Kurti was vorig jaar al een klein half jaar regeringsleider van het land dat Servië nog altijd claimt als een provincie. Kurti, die bekend werd als mensenrechtenactivist in de Servische tijd, had van partijgenoot en waarnemend president Glauk Konjufca de opdracht gekregen een regering te vormen.
Konjufca werd maandag verkozen tot parlementsvoorzitter en interim-president. Zij wordt naar verwachting het volgende staatshoofd. Die post is vacant sinds Hashim Thaçi in november ontslag nam na te zijn aangeklaagd voor oorlogsmisdaden door het Kosovo-tribunaal in Den Haag. Thaci, voormalig kopstuk van het Kosovaarse Bevrijdingsleger (UÇK), zegt onschuldig te zijn.
Servië beschouwt Kosovo met zijn huidige Albanese meerderheid als bakermat van de Servische natie en Servisch-orthodoxe kerk. Kosovo kwam in 1999 los van Servië na militair ingrijpen van de NAVO en werd in 2008 officieel onafhankelijk. Dat wordt door een groot aantal landen erkend, inclusief Nederland.
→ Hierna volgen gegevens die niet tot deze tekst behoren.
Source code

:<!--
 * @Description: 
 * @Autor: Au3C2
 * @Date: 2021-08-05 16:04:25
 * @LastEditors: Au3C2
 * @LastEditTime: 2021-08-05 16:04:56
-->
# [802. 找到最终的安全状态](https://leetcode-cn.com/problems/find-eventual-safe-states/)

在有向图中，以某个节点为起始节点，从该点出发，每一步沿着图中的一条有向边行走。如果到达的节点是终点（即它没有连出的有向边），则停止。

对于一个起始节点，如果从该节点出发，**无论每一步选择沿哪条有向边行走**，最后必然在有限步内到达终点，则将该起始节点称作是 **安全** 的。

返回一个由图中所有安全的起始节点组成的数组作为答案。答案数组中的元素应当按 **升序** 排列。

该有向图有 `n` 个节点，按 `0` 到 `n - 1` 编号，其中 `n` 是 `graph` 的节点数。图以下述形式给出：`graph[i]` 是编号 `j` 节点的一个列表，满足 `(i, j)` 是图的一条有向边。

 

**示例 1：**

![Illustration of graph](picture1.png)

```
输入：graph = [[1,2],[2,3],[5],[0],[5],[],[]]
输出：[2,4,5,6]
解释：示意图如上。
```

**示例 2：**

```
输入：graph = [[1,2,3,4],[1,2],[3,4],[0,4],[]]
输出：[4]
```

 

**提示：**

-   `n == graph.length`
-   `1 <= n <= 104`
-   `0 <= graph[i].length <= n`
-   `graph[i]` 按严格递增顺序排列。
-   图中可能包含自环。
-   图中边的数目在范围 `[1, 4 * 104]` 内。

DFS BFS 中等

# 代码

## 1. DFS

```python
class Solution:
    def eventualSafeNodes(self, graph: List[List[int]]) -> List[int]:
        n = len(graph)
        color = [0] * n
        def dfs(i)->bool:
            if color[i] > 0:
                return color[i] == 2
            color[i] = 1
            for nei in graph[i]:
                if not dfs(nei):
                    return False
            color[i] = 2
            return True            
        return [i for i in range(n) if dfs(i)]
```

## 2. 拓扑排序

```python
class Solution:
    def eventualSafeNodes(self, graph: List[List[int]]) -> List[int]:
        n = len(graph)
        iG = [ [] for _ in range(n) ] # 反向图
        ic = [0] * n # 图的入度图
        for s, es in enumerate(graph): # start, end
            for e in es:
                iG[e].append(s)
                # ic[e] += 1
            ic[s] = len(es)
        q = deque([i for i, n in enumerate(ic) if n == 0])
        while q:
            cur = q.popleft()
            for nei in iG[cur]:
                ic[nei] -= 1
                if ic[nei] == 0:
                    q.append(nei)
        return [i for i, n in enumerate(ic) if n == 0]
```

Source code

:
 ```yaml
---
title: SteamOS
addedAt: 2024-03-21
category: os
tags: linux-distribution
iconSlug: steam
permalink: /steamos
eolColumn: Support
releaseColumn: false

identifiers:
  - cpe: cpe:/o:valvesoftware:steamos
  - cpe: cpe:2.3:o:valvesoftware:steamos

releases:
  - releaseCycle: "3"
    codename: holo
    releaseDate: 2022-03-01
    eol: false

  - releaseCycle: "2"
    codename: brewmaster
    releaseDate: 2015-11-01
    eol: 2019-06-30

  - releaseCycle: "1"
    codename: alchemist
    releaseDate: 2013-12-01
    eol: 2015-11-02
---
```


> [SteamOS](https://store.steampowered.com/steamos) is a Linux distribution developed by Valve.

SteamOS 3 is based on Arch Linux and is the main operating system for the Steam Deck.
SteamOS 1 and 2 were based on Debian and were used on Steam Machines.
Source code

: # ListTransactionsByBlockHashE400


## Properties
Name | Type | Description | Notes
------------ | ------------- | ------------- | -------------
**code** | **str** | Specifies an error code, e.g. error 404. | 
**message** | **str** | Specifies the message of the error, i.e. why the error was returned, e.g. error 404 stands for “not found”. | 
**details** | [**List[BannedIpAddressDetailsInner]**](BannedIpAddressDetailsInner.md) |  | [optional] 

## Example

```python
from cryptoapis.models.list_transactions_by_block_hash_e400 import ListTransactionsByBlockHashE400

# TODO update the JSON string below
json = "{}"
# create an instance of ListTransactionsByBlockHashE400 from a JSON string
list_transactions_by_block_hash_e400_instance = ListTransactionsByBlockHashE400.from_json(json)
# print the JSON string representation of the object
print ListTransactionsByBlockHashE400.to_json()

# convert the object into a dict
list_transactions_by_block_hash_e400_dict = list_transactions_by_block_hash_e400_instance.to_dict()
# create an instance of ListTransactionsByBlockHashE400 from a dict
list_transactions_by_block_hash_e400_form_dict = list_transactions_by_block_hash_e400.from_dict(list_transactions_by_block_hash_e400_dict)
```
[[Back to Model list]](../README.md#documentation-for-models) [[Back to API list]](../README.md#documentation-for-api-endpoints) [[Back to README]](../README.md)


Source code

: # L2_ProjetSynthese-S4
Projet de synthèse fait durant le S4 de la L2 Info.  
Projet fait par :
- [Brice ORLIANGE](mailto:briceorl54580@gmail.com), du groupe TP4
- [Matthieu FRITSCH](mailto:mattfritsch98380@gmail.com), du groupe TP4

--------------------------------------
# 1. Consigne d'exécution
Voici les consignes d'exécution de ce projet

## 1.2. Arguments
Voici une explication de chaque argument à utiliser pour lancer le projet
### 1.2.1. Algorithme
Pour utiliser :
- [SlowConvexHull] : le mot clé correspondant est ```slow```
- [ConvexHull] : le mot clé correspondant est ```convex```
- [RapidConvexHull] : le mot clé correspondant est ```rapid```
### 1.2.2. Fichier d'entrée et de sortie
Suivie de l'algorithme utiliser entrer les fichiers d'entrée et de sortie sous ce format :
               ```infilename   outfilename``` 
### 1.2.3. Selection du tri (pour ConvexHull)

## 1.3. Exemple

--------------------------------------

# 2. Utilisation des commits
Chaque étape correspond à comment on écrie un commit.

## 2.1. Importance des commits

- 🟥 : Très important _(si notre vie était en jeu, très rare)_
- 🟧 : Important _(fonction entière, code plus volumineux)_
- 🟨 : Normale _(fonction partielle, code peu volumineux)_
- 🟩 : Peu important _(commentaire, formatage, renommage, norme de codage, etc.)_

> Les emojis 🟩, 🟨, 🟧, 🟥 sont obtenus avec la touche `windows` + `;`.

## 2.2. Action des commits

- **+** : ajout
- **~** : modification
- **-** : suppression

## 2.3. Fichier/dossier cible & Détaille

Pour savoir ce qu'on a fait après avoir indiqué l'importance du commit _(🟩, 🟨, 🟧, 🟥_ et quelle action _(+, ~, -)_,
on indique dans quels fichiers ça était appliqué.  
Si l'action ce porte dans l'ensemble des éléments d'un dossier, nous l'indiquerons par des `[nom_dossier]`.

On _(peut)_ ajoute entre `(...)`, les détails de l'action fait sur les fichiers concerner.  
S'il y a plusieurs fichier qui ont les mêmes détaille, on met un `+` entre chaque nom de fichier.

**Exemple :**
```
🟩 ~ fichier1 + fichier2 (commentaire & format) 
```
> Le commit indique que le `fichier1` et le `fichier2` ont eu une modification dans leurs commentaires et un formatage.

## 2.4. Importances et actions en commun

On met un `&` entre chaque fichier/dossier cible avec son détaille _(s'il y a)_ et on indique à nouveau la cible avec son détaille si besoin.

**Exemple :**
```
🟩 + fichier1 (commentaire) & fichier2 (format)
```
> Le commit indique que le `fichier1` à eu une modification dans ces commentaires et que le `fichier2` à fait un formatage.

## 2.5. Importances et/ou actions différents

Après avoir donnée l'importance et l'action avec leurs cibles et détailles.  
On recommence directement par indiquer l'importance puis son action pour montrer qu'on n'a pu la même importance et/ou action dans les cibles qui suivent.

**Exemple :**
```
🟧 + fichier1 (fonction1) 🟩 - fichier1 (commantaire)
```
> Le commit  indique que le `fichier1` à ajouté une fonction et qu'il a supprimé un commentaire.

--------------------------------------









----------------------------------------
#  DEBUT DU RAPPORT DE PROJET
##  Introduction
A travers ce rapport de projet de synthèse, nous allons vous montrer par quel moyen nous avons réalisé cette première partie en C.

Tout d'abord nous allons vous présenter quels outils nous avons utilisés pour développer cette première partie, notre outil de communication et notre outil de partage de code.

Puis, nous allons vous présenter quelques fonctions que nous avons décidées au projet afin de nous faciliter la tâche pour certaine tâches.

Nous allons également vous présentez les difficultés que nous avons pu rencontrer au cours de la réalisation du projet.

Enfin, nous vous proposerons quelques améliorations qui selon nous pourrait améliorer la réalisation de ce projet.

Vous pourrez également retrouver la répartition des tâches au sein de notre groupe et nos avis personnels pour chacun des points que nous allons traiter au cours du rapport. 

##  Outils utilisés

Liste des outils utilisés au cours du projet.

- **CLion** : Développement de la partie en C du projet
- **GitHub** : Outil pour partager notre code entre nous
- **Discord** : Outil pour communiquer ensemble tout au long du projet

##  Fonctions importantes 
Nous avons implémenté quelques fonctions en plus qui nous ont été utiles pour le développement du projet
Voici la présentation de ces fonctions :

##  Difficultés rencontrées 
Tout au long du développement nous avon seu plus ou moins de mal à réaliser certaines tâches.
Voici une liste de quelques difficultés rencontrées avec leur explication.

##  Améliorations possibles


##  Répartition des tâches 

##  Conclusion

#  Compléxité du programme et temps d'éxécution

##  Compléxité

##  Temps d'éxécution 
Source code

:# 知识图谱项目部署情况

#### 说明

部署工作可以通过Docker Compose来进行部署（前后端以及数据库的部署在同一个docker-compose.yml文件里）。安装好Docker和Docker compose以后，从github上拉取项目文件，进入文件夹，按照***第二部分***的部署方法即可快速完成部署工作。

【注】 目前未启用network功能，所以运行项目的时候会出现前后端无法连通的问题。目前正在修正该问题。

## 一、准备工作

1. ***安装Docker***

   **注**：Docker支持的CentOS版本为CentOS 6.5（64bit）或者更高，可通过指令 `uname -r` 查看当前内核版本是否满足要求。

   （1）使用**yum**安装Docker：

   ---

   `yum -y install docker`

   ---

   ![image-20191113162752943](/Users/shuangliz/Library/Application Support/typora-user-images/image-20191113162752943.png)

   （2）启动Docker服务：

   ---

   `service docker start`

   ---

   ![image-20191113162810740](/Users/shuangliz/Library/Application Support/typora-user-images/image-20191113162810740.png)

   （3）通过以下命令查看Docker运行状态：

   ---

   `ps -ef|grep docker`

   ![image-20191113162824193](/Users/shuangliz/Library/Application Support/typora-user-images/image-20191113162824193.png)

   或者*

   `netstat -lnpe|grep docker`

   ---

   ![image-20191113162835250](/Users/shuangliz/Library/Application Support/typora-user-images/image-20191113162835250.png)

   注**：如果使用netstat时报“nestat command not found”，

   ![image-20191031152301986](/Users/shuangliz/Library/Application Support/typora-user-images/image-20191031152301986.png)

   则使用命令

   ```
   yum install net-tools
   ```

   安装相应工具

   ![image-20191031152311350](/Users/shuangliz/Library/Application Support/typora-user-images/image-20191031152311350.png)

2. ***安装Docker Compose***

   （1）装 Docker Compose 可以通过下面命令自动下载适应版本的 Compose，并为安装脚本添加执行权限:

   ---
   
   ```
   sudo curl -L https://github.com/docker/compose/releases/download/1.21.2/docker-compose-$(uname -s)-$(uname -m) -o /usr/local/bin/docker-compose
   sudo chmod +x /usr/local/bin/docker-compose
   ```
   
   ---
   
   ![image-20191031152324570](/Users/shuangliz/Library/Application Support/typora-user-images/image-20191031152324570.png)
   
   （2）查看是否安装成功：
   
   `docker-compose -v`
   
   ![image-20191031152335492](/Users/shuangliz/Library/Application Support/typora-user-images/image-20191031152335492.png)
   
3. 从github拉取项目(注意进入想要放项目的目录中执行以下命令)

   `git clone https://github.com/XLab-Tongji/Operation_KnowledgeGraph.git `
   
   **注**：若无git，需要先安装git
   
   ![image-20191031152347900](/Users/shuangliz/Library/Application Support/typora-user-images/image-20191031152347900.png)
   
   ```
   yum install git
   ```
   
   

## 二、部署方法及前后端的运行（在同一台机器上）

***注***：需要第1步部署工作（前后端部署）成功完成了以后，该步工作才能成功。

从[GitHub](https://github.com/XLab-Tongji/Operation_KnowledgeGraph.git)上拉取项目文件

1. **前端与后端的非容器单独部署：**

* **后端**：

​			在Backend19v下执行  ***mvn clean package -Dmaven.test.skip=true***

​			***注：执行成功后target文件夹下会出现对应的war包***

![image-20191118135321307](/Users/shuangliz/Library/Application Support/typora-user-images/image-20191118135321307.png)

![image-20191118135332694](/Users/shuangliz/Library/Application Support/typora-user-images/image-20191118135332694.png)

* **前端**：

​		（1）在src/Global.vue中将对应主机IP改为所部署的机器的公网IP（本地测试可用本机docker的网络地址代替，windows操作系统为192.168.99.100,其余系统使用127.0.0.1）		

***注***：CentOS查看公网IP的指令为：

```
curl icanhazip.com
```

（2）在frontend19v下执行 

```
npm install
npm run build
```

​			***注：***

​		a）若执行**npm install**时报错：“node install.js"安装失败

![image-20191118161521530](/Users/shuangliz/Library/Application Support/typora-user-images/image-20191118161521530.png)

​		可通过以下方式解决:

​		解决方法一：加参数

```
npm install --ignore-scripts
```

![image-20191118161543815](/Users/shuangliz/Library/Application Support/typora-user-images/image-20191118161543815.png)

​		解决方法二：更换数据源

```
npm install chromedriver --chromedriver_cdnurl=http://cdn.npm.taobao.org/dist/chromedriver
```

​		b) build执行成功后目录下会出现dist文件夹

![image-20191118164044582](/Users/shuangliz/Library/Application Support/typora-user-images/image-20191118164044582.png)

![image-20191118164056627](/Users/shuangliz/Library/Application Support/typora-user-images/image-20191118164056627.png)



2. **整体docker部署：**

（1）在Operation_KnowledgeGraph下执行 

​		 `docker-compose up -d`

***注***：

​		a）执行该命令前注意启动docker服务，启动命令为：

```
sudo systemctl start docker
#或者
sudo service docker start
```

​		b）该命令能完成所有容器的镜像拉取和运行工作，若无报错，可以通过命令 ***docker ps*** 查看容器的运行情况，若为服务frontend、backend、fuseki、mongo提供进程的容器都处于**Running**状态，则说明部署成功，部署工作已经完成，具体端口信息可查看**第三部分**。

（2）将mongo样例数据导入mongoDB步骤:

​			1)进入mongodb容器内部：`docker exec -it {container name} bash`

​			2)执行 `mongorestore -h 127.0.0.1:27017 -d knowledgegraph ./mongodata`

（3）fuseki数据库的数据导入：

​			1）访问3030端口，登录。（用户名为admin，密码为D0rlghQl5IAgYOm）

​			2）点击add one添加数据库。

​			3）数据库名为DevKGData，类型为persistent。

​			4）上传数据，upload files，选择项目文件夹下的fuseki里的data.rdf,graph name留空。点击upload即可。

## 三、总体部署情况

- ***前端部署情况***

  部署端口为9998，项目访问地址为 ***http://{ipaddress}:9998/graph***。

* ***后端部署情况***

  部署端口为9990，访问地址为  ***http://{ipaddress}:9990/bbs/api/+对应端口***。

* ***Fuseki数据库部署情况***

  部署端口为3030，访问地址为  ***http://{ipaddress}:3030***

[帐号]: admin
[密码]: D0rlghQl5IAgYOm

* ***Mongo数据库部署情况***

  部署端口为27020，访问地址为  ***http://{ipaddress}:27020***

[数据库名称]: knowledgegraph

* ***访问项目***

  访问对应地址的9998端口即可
De verwachting is dat de EU en de VS Kurti naar de gesprekstafel dirigeren met het oog op betere relaties met Servië. „Zonder de erkenning van de realiteit van een onafhankelijk Kosovo en de aanvaarding van die waarheid door Servië kan er geen normalisering zijn van de relaties tussen de twee volken en de twee staten”, zei Kurti.